Previous reports indicate that inhaled corticosteroids attenuate airway inflammation. Beclomethasone inhaler was highly effective in the prevention of postoperative airway symptoms. Intravenous lidocaine prior to endotracheal intubation has also been shown to decrease the incidence of postoperative sore throat and cough. The aim of the present study was to compare the effect of beclomethasone inhaler with various clinically used dosages of intravenous lidocaine prior to endotracheal intubation on the incidence and severity of postoperative sore throat, cough, sputum, hoarseness, and dysphagia.
One hundred twenty patients undergoing elective operations were assigned to one of four treatments: intravenous lidocaine 1mg/kg (Group L1, n=30), intravenous lidocaine 1.5 mg/kg (Group L2, n=30), beclomethasone inhaler 50 microg (Group B, n=30) or intravenous normal saline (Group C, n=30). The incidence and severity of sore throat, cough, sputum, hoarseness, and dysphagia were compared between the beclomethasone inhaler and intravenous lidocaine groups before they left the operating room, 1 hour later, at time of the first postoperative drink or meal (for assessment of dysphagia), and on the morning after surgery.
In the evaluation of postoperative symptoms, the incidence and severity of sore throat were significantly lower in Group L2 and B than Group C (P<.05) at all time intervals. One and 20 hours after emergence from anesthesia, the incidence and severity of cough were significantly lower in Group L2 and B than Group C (P<.05). The incidence and severity of sore throat or cough was not significantly different between Groups L2 and B. Throughout the study, the incidence and severity of sputum were significantly lower in Group B than group C (P<.05).
Beclomethasone inhaler is comparable with intravenous lidocaine prior to intubation in decreasing postoperative sore throat and cough. In addition, beclomethasone inhaler decreases the incidence and severity of postoperative sputum.
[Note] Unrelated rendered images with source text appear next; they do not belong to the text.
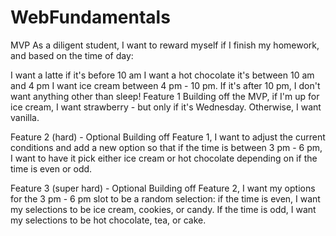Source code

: # WebFundamentals

MVP
As a diligent student, I want to reward myself if I finish my homework, and based on the time of day:

I want a latte if it's before 10 am
I want a hot chocolate it's between 10 am and 4 pm
I want ice cream between 4 pm - 10 pm.
If it's after 10 pm, I don't want anything other than sleep!
Feature 1
Building off the MVP, if I'm up for ice cream, I want strawberry - but only if it's Wednesday. Otherwise, I want vanilla.

Feature 2 (hard) - Optional
Building off Feature 1, I want to adjust the current conditions and add a new option so that if the time is between 3 pm - 6 pm, I want to have it pick either ice cream or hot chocolate depending on if the time is even or odd.
 
Feature 3 (super hard) - Optional
Building off Feature 2, I want my options for the 3 pm - 6 pm slot to be a random selection: if the time is even, I want my selections to be ice cream, cookies, or candy. If the time is odd, I want my selections to be hot chocolate, tea, or cake.
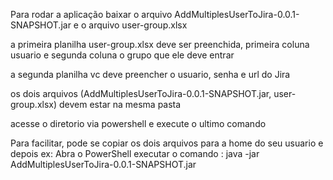 Para rodar a aplicação baixar o arquivo AddMultiplesUserToJira-0.0.1-SNAPSHOT.jar e o arquivo user-group.xlsx


a primeira planilha user-group.xlsx deve ser preenchida, primeira coluna usuario e segunda coluna o grupo que ele deve entrar

a segunda planilha vc deve preencher o usuario, senha e url do Jira

os dois arquivos (AddMultiplesUserToJira-0.0.1-SNAPSHOT.jar, user-group.xlsx) devem estar na mesma pasta

acesse o diretorio via powershell e execute o ultimo comando 

Para facilitar, pode se copiar os dois arquivos para a home do seu usuario e depois
ex: Abra o PowerShell
executar o comando :
java -jar AddMultiplesUserToJira-0.0.1-SNAPSHOT.jar
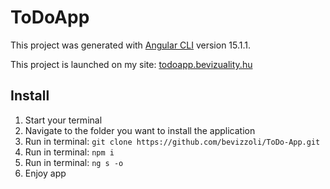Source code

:# ToDoApp

This project was generated with [Angular CLI](https://github.com/angular/angular-cli) version 15.1.1.

This project is launched on my site: [todoapp.bevizuality.hu](https://www.todoapp.bevizuality.hu/)

## Install
1. Start your terminal
2. Navigate to the folder you want to install the application
3. Run in terminal: `git clone https://github.com/bevizzoli/ToDo-App.git`
3. Run in terminal: `npm i`
4. Run in terminal: `ng s -o`
5. Enjoy app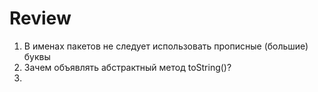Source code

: # Review

1. В именах пакетов не следует использовать прописные (большие) буквы
2. Зачем объявлять абстрактный метод toString()?
3.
既往报道表明吸入性糖皮质激素可减轻气道炎症。倍氯米松吸入器在预防术后气道症状方面非常有效。气管插管前静脉注射利多卡因也已显示可降低术后咽痛和咳嗽的发生率。本研究的目的是比较倍氯米松吸入器与气管插管前不同临床使用剂量的静脉利多卡因对术后咽痛、咳嗽、咳痰、声音嘶哑和吞咽困难的发生率及严重程度的影响。
120例行择期手术的患者被分配至四种治疗组之一:静脉注射利多卡因1mg/kg(L1组,n = 30)、静脉注射利多卡因1.5mg/kg(L2组,n = 30)、倍氯米松吸入器50μg(B组,n = 30)或静脉注射生理盐水(C组,n = 30)。比较倍氯米松吸入器组和静脉利多卡因组在离开手术室前、1小时后、术后首次饮水或进食时(用于评估吞咽困难)以及术后次日早晨咽痛、咳嗽、咳痰、声音嘶哑和吞咽困难的发生率及严重程度。
在术后症状评估中,L2组和B组在所有时间点咽痛的发生率和严重程度均显著低于C组(P <.05)。麻醉苏醒后1小时和20小时,L2组和B组咳嗽的发生率和严重程度显著低于C组(P <.05)。L2组和B组之间咽痛或咳嗽的发生率和严重程度无显著差异。在整个研究过程中,B组咳痰的发生率和严重程度显著低于C组(P <.05)。
在降低术后咽痛和咳嗽方面,倍氯米松吸入器与插管前静脉注射利多卡因相当。此外,倍氯米松吸入器可降低术后咳痰的发生率和严重程度。